-- Opening Marker --

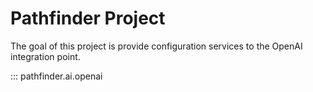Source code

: # Pathfinder Project

The goal of this project is provide configuration services to the OpenAI integration point.

::: pathfinder.ai.openai
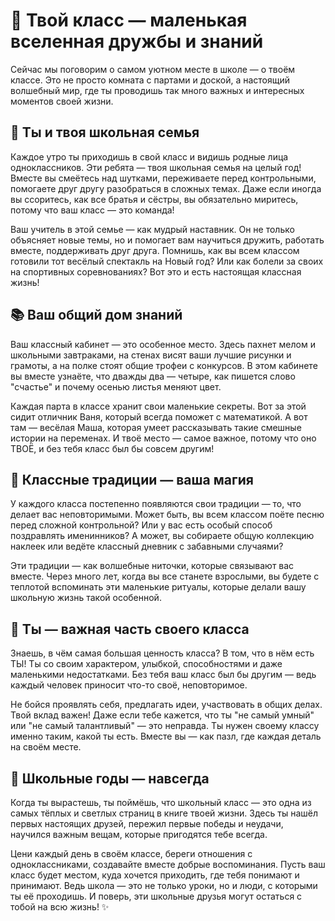 # 🏫 Твой класс — маленькая вселенная дружбы и знаний

Сейчас мы поговорим о самом уютном месте в школе — о твоём классе. Это не просто комната с партами и доской, а настоящий волшебный мир, где ты проводишь так много важных и интересных моментов своей жизни.

## 👫 Ты и твоя школьная семья

Каждое утро ты приходишь в свой класс и видишь родные лица одноклассников. Эти ребята — твоя школьная семья на целый год! Вместе вы смеётесь над шутками, переживаете перед контрольными, помогаете друг другу разобраться в сложных темах. Даже если иногда вы ссоритесь, как все братья и сёстры, вы обязательно миритесь, потому что ваш класс — это команда!

Ваш учитель в этой семье — как мудрый наставник. Он не только объясняет новые темы, но и помогает вам научиться дружить, работать вместе, поддерживать друг друга. Помнишь, как вы всем классом готовили тот весёлый спектакль на Новый год? Или как болели за своих на спортивных соревнованиях? Вот это и есть настоящая классная жизнь!

## 📚 Ваш общий дом знаний

Ваш классный кабинет — это особенное место. Здесь пахнет мелом и школьными завтраками, на стенах висят ваши лучшие рисунки и грамоты, а на полке стоят общие трофеи с конкурсов. В этом кабинете вы вместе узнаёте, что дважды два — четыре, как пишется слово "счастье" и почему осенью листья меняют цвет.

Каждая парта в классе хранит свои маленькие секреты. Вот за этой сидит отличник Ваня, который всегда поможет с математикой. А вот там — весёлая Маша, которая умеет рассказывать такие смешные истории на переменах. И твоё место — самое важное, потому что оно ТВОЁ, и без тебя класс был бы совсем другим!

## 🎉 Классные традиции — ваша магия

У каждого класса постепенно появляются свои традиции — то, что делает вас неповторимыми. Может быть, вы всем классом поёте песню перед сложной контрольной? Или у вас есть особый способ поздравлять именинников? А может, вы собираете общую коллекцию наклеек или ведёте классный дневник с забавными случаями?

Эти традиции — как волшебные ниточки, которые связывают вас вместе. Через много лет, когда вы все станете взрослыми, вы будете с теплотой вспоминать эти маленькие ритуалы, которые делали вашу школьную жизнь такой особенной.

## 🌟 Ты — важная часть своего класса

Знаешь, в чём самая большая ценность класса? В том, что в нём есть ТЫ! Ты со своим характером, улыбкой, способностями и даже маленькими недостатками. Без тебя ваш класс был бы другим — ведь каждый человек приносит что-то своё, неповторимое.

Не бойся проявлять себя, предлагать идеи, участвовать в общих делах. Твой вклад важен! Даже если тебе кажется, что ты "не самый умный" или "не самый талантливый" — это неправда. Ты нужен своему классу именно таким, какой ты есть. Вместе вы — как пазл, где каждая деталь на своём месте.

## 💖 Школьные годы — навсегда

Когда ты вырастешь, ты поймёшь, что школьный класс — это одна из самых тёплых и светлых страниц в книге твоей жизни. Здесь ты нашёл первых настоящих друзей, пережил первые победы и неудачи, научился важным вещам, которые пригодятся тебе всегда.

Цени каждый день в своём классе, береги отношения с одноклассниками, создавайте вместе добрые воспоминания. Пусть ваш класс будет местом, куда хочется приходить, где тебя понимают и принимают. Ведь школа — это не только уроки, но и люди, с которыми ты её проходишь. И поверь, эти школьные друзья могут остаться с тобой на всю жизнь! ✨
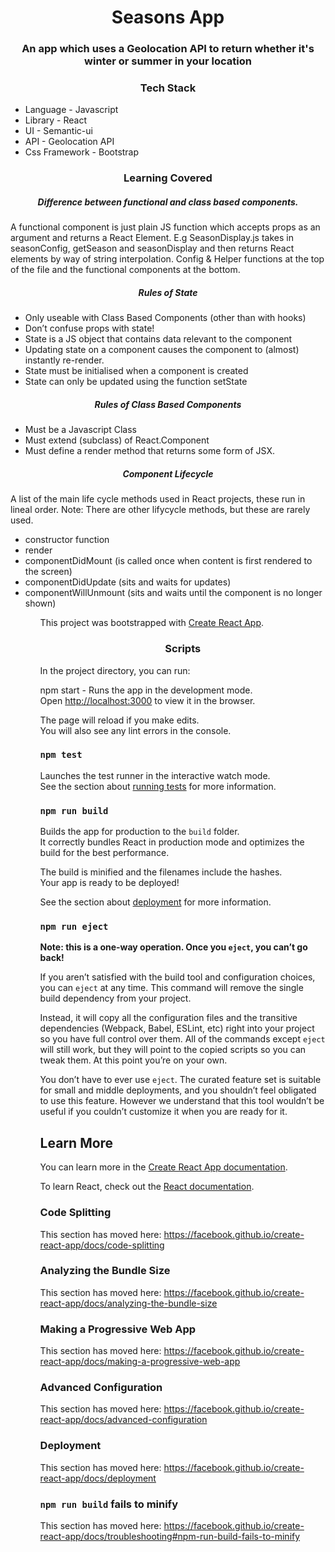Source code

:   <h1 align="center"> Seasons App </h1>
<h3 align="center"> An app which uses a Geolocation API to return whether it's winter or summer in your location</h3>

<h3 align="center"> Tech Stack </h3>
  <ul>
    <li>Language - Javascript</li>
    <li>Library - React</li>
    <li>UI - Semantic-ui</li>
    <li>API - Geolocation API</li>
    <li>Css Framework - Bootstrap</li>
  </ul>

<h3 align="center"> Learning Covered </h3>

<h5 align="center">Difference between functional and class based components.</h5>

A functional component is just plain JS function which accepts props as an argument and returns a React Element. E.g SeasonDisplay.js takes in seasonConfig, getSeason and seasonDisplay and then returns React elements by way of string interpolation. Config & Helper functions at the top of the file and the functional components at the bottom. 

<h5 align="center">Rules of State</h5>

<ul>
  <li>Only useable with Class Based Components (other than with hooks)</li>
  <li>Don’t confuse props with state!</li>
  <li>State is a JS object that contains data relevant to the component</li>
  <li>Updating state on a component causes the component to (almost) instantly re-render.</li>
  <li>State must be initialised when a component is created</li>
  <li>State can only be updated using the function setState</li>
</ul>

<h5 align="center">Rules of Class Based Components</h5>

<ul>
  <li>Must be a Javascript Class</li> 
  <li>Must extend (subclass) of React.Component</li>
  <li>Must define a render method that returns some form of JSX.</li>
</ul>

<h5 align="center">Component Lifecycle</h5>

A list of the main life cycle methods used in React projects, these run in lineal order. Note: There are other lifycycle methods, but these are rarely used. 

<ul>
  <li>constructor function</li>
  <li>render</li>
  <li>componentDidMount (is called once when content is first rendered to the screen)</li>
  <li>componentDidUpdate (sits and waits for updates)</li>
  <li>componentWillUnmount (sits and waits until the component is no longer shown)</li>
<ul>




This project was bootstrapped with [Create React App](https://github.com/facebook/create-react-app).



<h3 align="center">Scripts</h3>


In the project directory, you can run:

npm start - Runs the app in the development mode.<br />
Open [http://localhost:3000](http://localhost:3000) to view it in the browser.

The page will reload if you make edits.<br />
You will also see any lint errors in the console.

### `npm test`

Launches the test runner in the interactive watch mode.<br />
See the section about [running tests](https://facebook.github.io/create-react-app/docs/running-tests) for more information.

### `npm run build`

Builds the app for production to the `build` folder.<br />
It correctly bundles React in production mode and optimizes the build for the best performance.

The build is minified and the filenames include the hashes.<br />
Your app is ready to be deployed!

See the section about [deployment](https://facebook.github.io/create-react-app/docs/deployment) for more information.

### `npm run eject`

**Note: this is a one-way operation. Once you `eject`, you can’t go back!**

If you aren’t satisfied with the build tool and configuration choices, you can `eject` at any time. This command will remove the single build dependency from your project.

Instead, it will copy all the configuration files and the transitive dependencies (Webpack, Babel, ESLint, etc) right into your project so you have full control over them. All of the commands except `eject` will still work, but they will point to the copied scripts so you can tweak them. At this point you’re on your own.

You don’t have to ever use `eject`. The curated feature set is suitable for small and middle deployments, and you shouldn’t feel obligated to use this feature. However we understand that this tool wouldn’t be useful if you couldn’t customize it when you are ready for it.

## Learn More

You can learn more in the [Create React App documentation](https://facebook.github.io/create-react-app/docs/getting-started).

To learn React, check out the [React documentation](https://reactjs.org/).

### Code Splitting

This section has moved here: https://facebook.github.io/create-react-app/docs/code-splitting

### Analyzing the Bundle Size

This section has moved here: https://facebook.github.io/create-react-app/docs/analyzing-the-bundle-size

### Making a Progressive Web App

This section has moved here: https://facebook.github.io/create-react-app/docs/making-a-progressive-web-app

### Advanced Configuration

This section has moved here: https://facebook.github.io/create-react-app/docs/advanced-configuration

### Deployment

This section has moved here: https://facebook.github.io/create-react-app/docs/deployment

### `npm run build` fails to minify

This section has moved here: https://facebook.github.io/create-react-app/docs/troubleshooting#npm-run-build-fails-to-minify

-- Closing Marker --

Which lines of the data contain the string "other"? Copy each of them.

  <li>Only useable with Class Based Components (other than with hooks)</li>
A list of the main life cycle methods used in React projects, these run in lineal order. Note: There are other lifycycle methods, but these are rarely used. 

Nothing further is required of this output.